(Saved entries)
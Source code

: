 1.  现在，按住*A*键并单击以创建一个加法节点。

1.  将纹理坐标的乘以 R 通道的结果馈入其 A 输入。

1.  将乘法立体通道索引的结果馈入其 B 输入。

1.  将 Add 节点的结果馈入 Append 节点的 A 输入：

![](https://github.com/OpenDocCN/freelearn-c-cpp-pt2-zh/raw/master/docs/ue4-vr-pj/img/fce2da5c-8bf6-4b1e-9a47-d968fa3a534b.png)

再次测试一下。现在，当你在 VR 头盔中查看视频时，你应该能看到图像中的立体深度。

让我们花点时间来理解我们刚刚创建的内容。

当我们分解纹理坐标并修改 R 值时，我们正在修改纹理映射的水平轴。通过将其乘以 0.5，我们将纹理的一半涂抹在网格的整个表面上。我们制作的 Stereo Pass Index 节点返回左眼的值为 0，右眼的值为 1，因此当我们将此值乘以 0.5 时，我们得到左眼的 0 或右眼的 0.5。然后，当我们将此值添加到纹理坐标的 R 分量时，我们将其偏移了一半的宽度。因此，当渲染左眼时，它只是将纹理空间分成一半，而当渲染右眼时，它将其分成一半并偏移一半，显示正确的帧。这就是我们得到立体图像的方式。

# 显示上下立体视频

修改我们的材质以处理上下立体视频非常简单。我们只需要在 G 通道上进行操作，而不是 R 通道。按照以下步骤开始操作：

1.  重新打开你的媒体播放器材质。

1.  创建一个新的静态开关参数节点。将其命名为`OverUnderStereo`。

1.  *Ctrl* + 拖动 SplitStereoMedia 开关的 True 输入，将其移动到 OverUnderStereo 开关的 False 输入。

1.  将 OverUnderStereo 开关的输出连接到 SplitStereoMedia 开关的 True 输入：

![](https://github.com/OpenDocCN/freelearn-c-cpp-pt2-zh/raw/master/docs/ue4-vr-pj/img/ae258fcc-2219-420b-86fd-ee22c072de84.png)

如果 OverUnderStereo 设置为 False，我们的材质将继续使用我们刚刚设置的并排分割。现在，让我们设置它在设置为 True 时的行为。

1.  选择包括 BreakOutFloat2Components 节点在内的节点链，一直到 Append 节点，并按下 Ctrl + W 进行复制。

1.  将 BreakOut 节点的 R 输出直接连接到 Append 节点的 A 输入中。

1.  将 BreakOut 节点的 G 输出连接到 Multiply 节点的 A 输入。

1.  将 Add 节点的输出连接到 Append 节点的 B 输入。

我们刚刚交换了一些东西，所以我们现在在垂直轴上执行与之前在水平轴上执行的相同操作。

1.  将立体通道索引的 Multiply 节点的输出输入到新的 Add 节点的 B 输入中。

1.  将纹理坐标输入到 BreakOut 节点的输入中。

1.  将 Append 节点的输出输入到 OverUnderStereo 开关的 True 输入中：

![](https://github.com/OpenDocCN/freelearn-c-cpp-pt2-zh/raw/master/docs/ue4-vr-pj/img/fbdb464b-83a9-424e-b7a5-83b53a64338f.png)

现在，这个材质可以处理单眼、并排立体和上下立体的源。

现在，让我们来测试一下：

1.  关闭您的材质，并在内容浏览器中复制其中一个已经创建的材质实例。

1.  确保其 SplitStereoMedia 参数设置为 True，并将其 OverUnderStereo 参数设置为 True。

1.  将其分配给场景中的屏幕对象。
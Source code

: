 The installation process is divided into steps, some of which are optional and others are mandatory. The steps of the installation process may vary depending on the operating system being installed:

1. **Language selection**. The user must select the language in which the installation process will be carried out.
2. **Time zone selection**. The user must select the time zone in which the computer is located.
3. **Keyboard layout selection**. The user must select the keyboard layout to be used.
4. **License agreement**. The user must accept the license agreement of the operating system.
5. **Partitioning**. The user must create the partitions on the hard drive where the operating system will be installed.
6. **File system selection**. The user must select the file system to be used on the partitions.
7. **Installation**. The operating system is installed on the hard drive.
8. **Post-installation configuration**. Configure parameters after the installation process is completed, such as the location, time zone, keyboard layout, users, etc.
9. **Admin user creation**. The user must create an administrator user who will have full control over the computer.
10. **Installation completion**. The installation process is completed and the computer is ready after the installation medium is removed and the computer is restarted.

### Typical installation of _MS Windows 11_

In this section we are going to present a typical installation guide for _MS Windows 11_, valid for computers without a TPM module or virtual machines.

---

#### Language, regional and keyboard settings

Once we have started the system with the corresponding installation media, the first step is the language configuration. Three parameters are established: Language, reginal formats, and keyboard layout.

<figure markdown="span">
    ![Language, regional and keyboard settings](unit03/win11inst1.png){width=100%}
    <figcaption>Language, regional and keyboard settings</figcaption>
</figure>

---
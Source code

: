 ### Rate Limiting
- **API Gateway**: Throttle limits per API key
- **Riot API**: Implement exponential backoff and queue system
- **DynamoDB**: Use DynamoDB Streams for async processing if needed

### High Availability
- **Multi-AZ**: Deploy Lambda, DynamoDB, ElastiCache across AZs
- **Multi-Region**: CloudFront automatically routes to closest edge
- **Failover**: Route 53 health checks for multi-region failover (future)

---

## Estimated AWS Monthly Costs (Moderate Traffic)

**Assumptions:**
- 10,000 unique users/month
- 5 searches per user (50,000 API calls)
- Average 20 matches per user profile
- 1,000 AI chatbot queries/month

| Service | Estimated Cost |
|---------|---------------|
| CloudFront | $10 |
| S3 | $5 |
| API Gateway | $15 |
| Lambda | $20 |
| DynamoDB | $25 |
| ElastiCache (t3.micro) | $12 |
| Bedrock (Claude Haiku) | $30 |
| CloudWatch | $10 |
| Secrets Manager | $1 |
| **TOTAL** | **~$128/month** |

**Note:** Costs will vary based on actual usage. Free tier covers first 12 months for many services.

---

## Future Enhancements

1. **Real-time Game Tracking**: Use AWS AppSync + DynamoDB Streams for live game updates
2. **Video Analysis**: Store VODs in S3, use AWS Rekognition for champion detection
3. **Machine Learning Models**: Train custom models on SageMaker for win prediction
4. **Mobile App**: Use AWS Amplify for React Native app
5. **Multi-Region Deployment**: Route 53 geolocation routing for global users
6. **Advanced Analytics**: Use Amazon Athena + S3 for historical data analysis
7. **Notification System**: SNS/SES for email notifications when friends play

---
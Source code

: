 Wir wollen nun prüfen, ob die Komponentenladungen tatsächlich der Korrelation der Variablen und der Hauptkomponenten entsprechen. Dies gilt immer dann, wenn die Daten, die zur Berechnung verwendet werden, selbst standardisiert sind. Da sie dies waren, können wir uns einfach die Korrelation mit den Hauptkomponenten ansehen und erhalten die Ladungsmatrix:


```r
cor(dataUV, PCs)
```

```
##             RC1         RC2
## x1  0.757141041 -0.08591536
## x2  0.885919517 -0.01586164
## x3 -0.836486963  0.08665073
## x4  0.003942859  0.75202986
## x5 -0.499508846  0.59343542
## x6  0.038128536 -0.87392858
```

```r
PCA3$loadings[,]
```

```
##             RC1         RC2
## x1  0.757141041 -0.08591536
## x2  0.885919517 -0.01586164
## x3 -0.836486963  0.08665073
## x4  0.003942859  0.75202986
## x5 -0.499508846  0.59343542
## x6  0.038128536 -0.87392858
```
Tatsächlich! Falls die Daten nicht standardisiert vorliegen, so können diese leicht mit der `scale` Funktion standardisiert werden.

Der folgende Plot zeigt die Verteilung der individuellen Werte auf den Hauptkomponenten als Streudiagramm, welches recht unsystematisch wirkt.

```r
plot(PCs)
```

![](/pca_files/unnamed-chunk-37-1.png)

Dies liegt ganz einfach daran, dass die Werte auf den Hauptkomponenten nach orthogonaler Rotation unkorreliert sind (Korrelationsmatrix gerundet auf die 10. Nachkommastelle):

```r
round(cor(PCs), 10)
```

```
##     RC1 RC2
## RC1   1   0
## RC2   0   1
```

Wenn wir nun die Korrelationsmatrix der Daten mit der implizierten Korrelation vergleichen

_TASK DIRECTIONS_
Among the entries above, find the line with "4. **License agreement**." and the line with "8. **Post-installation configuration**."; give again exactly these two lines and all lines between them.

_WRITTEN RESPONSE_
4. **License agreement**. The user must accept the license agreement of the operating system.
5. **Partitioning**. The user must create the partitions on the hard drive where the operating system will be installed.
6. **File system selection**. The user must select the file system to be used on the partitions.
7. **Installation**. The operating system is installed on the hard drive.
8. **Post-installation configuration**. Configure parameters after the installation process is completed, such as the location, time zone, keyboard layout, users, etc.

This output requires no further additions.